** Task details **
The response must consist of each line in the listing that has the word "redirect" in it.

** Task material **
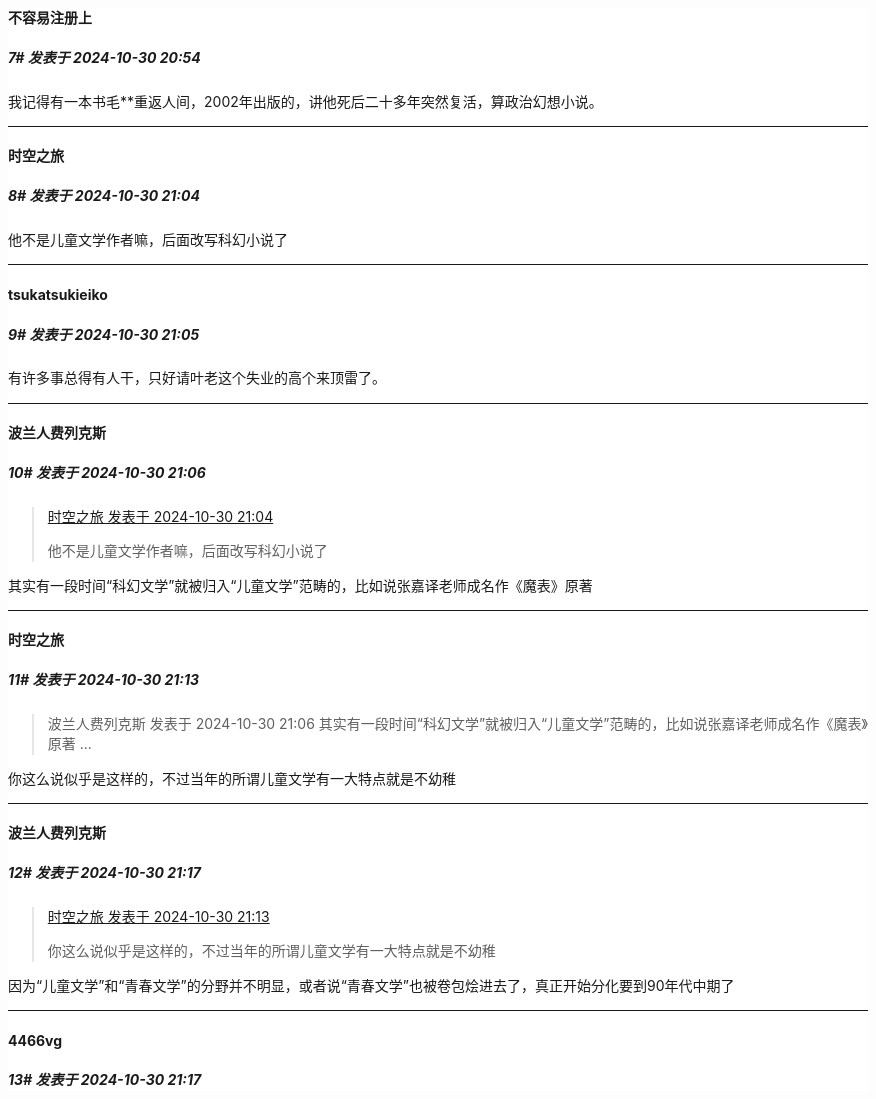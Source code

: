 ####  不容易注册上  
##### 7#       发表于 2024-10-30 20:54

我记得有一本书毛**重返人间，2002年出版的，讲他死后二十多年突然复活，算政治幻想小说。

*****

####  时空之旅  
##### 8#       发表于 2024-10-30 21:04

他不是儿童文学作者嘛，后面改写科幻小说了

*****

####  tsukatsukieiko  
##### 9#       发表于 2024-10-30 21:05

有许多事总得有人干，只好请叶老这个失业的高个来顶雷了。

*****

####  波兰人费列克斯  
##### 10#       发表于 2024-10-30 21:06

<blockquote><a href="httphttps://bbs.saraba1st.com/2b/forum.php?mod=redirect&amp;goto=findpost&amp;pid=66580688&amp;ptid=2205102" target="_blank">时空之旅 发表于 2024-10-30 21:04</a>

他不是儿童文学作者嘛，后面改写科幻小说了</blockquote>
其实有一段时间“科幻文学”就被归入“儿童文学”范畴的，比如说张嘉译老师成名作《魔表》原著

*****

####  时空之旅  
##### 11#       发表于 2024-10-30 21:13

<blockquote>波兰人费列克斯 发表于 2024-10-30 21:06
其实有一段时间“科幻文学”就被归入“儿童文学”范畴的，比如说张嘉译老师成名作《魔表》原著 ...</blockquote>
你这么说似乎是这样的，不过当年的所谓儿童文学有一大特点就是不幼稚

*****

####  波兰人费列克斯  
##### 12#       发表于 2024-10-30 21:17

<blockquote><a href="httphttps://bbs.saraba1st.com/2b/forum.php?mod=redirect&amp;goto=findpost&amp;pid=66580746&amp;ptid=2205102" target="_blank">时空之旅 发表于 2024-10-30 21:13</a>

你这么说似乎是这样的，不过当年的所谓儿童文学有一大特点就是不幼稚</blockquote>
因为“儿童文学”和“青春文学”的分野并不明显，或者说“青春文学”也被卷包烩进去了，真正开始分化要到90年代中期了

*****

####  4466vg  
##### 13#       发表于 2024-10-30 21:17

** Reply **
<blockquote><a href="httphttps://bbs.saraba1st.com/2b/forum.php?mod=redirect&amp;goto=findpost&amp;pid=66580688&amp;ptid=2205102" target="_blank">时空之旅 发表于 2024-10-30 21:04</a>
<blockquote><a href="httphttps://bbs.saraba1st.com/2b/forum.php?mod=redirect&amp;goto=findpost&amp;pid=66580746&amp;ptid=2205102" target="_blank">时空之旅 发表于 2024-10-30 21:13</a>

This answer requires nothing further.